● WORK REQUEST
Give again, word for word, every line below from the one that has "## Extensions" through the one that has "- Integrated Lasse's 1-bit", both included, and no others.

● MATERIAL PROVIDED
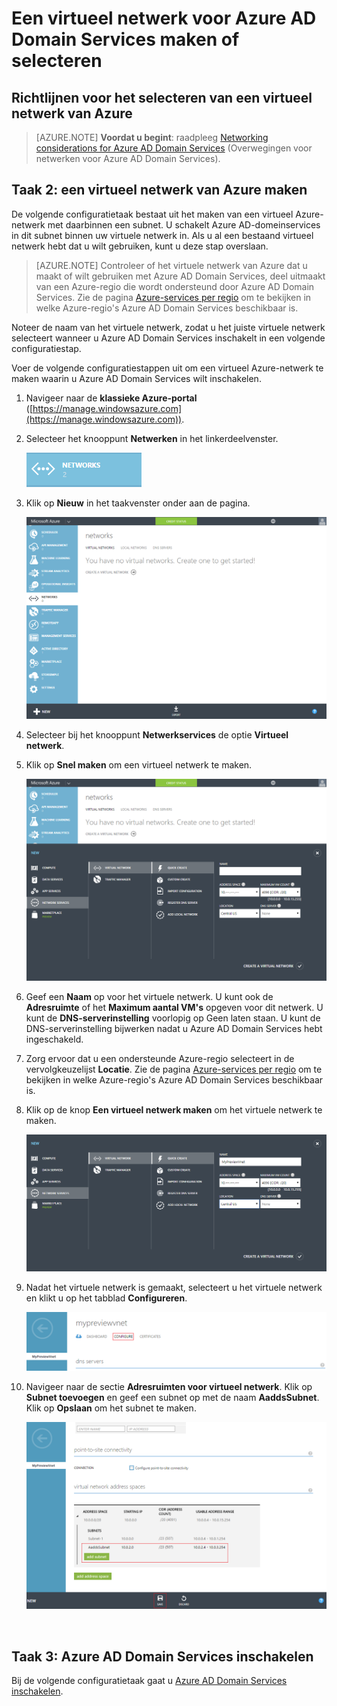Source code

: <properties
    pageTitle="Azure AD Domain Services: een virtueel netwerk maken of selecteren | Microsoft Azure"
    description="Aan de slag met Azure Active Directory Domain Services"
    services="active-directory-ds"
    documentationCenter=""
    authors="mahesh-unnikrishnan"
    manager="stevenpo"
    editor="curtand"/>

<tags
    ms.service="active-directory-ds"
    ms.workload="identity"
    ms.tgt_pltfrm="na"
    ms.devlang="na"
    ms.topic="get-started-article"
    ms.date="10/03/2016"
    ms.author="maheshu"/>


# Een virtueel netwerk voor Azure AD Domain Services maken of selecteren

## Richtlijnen voor het selecteren van een virtueel netwerk van Azure
> [AZURE.NOTE] **Voordat u begint**: raadpleeg [Networking considerations for Azure AD Domain Services](active-directory-ds-networking.md) (Overwegingen voor netwerken voor Azure AD Domain Services).


## Taak 2: een virtueel netwerk van Azure maken
De volgende configuratietaak bestaat uit het maken van een virtueel Azure-netwerk met daarbinnen een subnet. U schakelt Azure AD-domeinservices in dit subnet binnen uw virtuele netwerk in. Als u al een bestaand virtueel netwerk hebt dat u wilt gebruiken, kunt u deze stap overslaan.

> [AZURE.NOTE] Controleer of het virtuele netwerk van Azure dat u maakt of wilt gebruiken met Azure AD Domain Services, deel uitmaakt van een Azure-regio die wordt ondersteund door Azure AD Domain Services. Zie de pagina [Azure-services per regio](https://azure.microsoft.com/regions/#services/) om te bekijken in welke Azure-regio's Azure AD Domain Services beschikbaar is.

Noteer de naam van het virtuele netwerk, zodat u het juiste virtuele netwerk selecteert wanneer u Azure AD Domain Services inschakelt in een volgende configuratiestap.

Voer de volgende configuratiestappen uit om een virtueel Azure-netwerk te maken waarin u Azure AD Domain Services wilt inschakelen.

1. Navigeer naar de **klassieke Azure-portal** ([https://manage.windowsazure.com](https://manage.windowsazure.com)).

2. Selecteer het knooppunt **Netwerken** in het linkerdeelvenster.

    ![Knooppunt Netwerken](./media/active-directory-domain-services-getting-started/networks-node.png)

3. Klik op **Nieuw** in het taakvenster onder aan de pagina.

    ![Knooppunt Virtuele netwerken](./media/active-directory-domain-services-getting-started/virtual-networks.png)

4. Selecteer bij het knooppunt **Netwerkservices** de optie **Virtueel netwerk**.

5. Klik op **Snel maken** om een virtueel netwerk te maken.

    ![Virtueel netwerk - Snel maken](./media/active-directory-domain-services-getting-started/virtual-network-quickcreate.png)

6. Geef een **Naam** op voor het virtuele netwerk. U kunt ook de **Adresruimte** of het **Maximum aantal VM's** opgeven voor dit netwerk. U kunt de **DNS-serverinstelling** voorlopig op Geen laten staan. U kunt de DNS-serverinstelling bijwerken nadat u Azure AD Domain Services hebt ingeschakeld.

7. Zorg ervoor dat u een ondersteunde Azure-regio selecteert in de vervolgkeuzelijst **Locatie**. Zie de pagina [Azure-services per regio](https://azure.microsoft.com/regions/#services/) om te bekijken in welke Azure-regio's Azure AD Domain Services beschikbaar is.

8. Klik op de knop **Een virtueel netwerk maken** om het virtuele netwerk te maken.

    ![Maak een virtueel netwerk voor Azure AD Domain Services.](./media/active-directory-domain-services-getting-started/create-vnet.png)

9. Nadat het virtuele netwerk is gemaakt, selecteert u het virtuele netwerk en klikt u op het tabblad **Configureren**.

    ![Een subnet maken](./media/active-directory-domain-services-getting-started/create-vnet-properties.png)

10. Navigeer naar de sectie **Adresruimten voor virtueel netwerk**. Klik op **Subnet toevoegen** en geef een subnet op met de naam **AaddsSubnet**. Klik op **Opslaan** om het subnet te maken.

    ![Maak een subnet voor Azure AD Domain Services.](./media/active-directory-domain-services-getting-started/create-vnet-add-subnet.png)


<br>

## Taak 3: Azure AD Domain Services inschakelen
Bij de volgende configuratietaak gaat u [Azure AD Domain Services inschakelen](active-directory-ds-getting-started-enableaadds.md).



<!--HONumber=Oct16_HO1-->


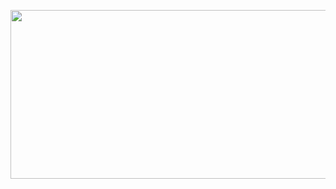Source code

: <p align="center">
<img src="https://www.4porno.com.br/user/pages/gifs/gifs-de-amadoras-gostosas-fodendo-de-quatro/gifs-porno-dequatro14.gif?g-6d878305" width="540" height="270"/>
</p>
<div align="center">
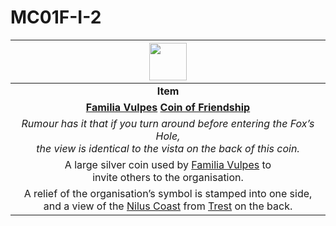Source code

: # MC01F-I-2

| <img src="../../../images/card-icons/familia-vulpes.png" height="60" /> |
|:---:|
| **Item** |
| **[Familia Vulpes](../../organisations/familia-vulpes.md) [Coin of Friendship](../../items/coin-of-friendship.md)** |
| *Rumour has it that if you turn around before entering the Fox’s Hole,<br>the view is identical to the vista on the back of this coin.* |
| A large silver coin used by [Familia Vulpes](../../organisations/familia-vulpes.md) to<br>invite others to the organisation. |
| A relief of the organisation’s symbol is stamped into one side,<br>and a view of the [Nilus Coast](../../civilisations/nilsavnic-alliance/states/nilus-coast.md) from [Trest](../../places/towns/trest.md) on the back. |
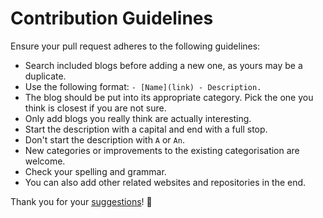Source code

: # Contribution Guidelines
Ensure your pull request adheres to the following guidelines:
- Search included blogs before adding a new one, as yours may be a duplicate.
- Use the following format: `- [Name](link) - Description.`
- The blog should be put into its appropriate category. Pick the one you think is closest if you are not sure.
- Only add blogs you really think are actually interesting.
- Start the description with a capital and end with a full stop.
- Don't start the description with `A` or `An`.
- New categories or improvements to the existing categorisation are welcome.
- Check your spelling and grammar.
- You can also add other related websites and repositories in the end.

Thank you for your [suggestions](https://github.com/learn-anything/blogs/edit/master/readme.md)! 💜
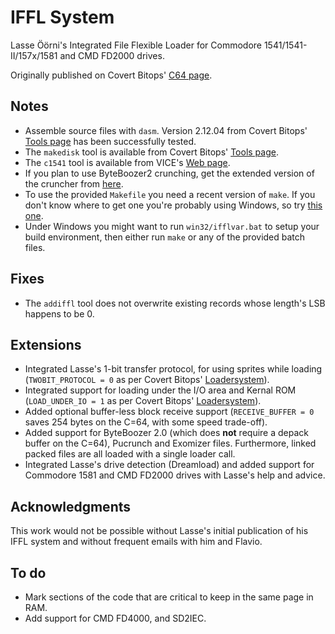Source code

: # IFFL System
Lasse Öörni's Integrated File Flexible Loader for Commodore 1541/1541-II/157x/1581 and CMD FD2000 drives.

Originally published on Covert Bitops' [C64 page](https://cadaver.github.io/rants/iffl.html).

## Notes
- Assemble source files with `dasm`. Version 2.12.04 from Covert Bitops' [Tools page](https://cadaver.github.io/tools.html) has been successfully tested.
- The `makedisk` tool is available from Covert Bitops' [Tools page](https://cadaver.github.io/tools.html).
- The `c1541` tool is available from VICE's [Web page](http://vice-emu.sourceforge.net/index.html#download).
- If you plan to use ByteBoozer2 crunching, get the extended version of the cruncher from [here](https://github.com/luigidifraia/ByteBoozer2).
- To use the provided `Makefile` you need a recent version of `make`. If you don't know where to get one you're probably using Windows, so try [this one](http://gnuwin32.sourceforge.net/packages/make.htm).
- Under Windows you might want to run `win32/ifflvar.bat` to setup your build environment, then either run `make` or any of the provided batch files.

## Fixes
- The `addiffl` tool does not overwrite existing records whose length's LSB happens to be 0.

## Extensions
- Integrated Lasse's 1-bit transfer protocol, for using sprites while loading (`TWOBIT_PROTOCOL = 0` as per Covert Bitops' [Loadersystem](https://cadaver.github.io/tools.html)).
- Integrated support for loading under the I/O area and Kernal ROM (`LOAD_UNDER_IO = 1` as per Covert Bitops' [Loadersystem](https://cadaver.github.io/tools.html)).
- Added optional buffer-less block receive support (`RECEIVE_BUFFER = 0` saves 254 bytes on the C=64, with some speed trade-off).
- Added support for ByteBoozer 2.0 (which does **not** require a depack buffer on the C=64), Pucrunch and Exomizer files. Furthermore, linked packed files are all loaded with a single loader call.
- Integrated Lasse's drive detection (Dreamload) and added support for Commodore 1581 and CMD FD2000 drives with Lasse's help and advice.

## Acknowledgments
This work would not be possible without Lasse's initial publication of his IFFL system and without frequent emails with him and Flavio.

## To do
- Mark sections of the code that are critical to keep in the same page in RAM.
- Add support for CMD FD4000, and SD2IEC.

● RESULT
## Extensions
- Integrated Lasse's 1-bit transfer protocol, for using sprites while loading (`TWOBIT_PROTOCOL = 0` as per Covert Bitops' [Loadersystem](https://cadaver.github.io/tools.html)).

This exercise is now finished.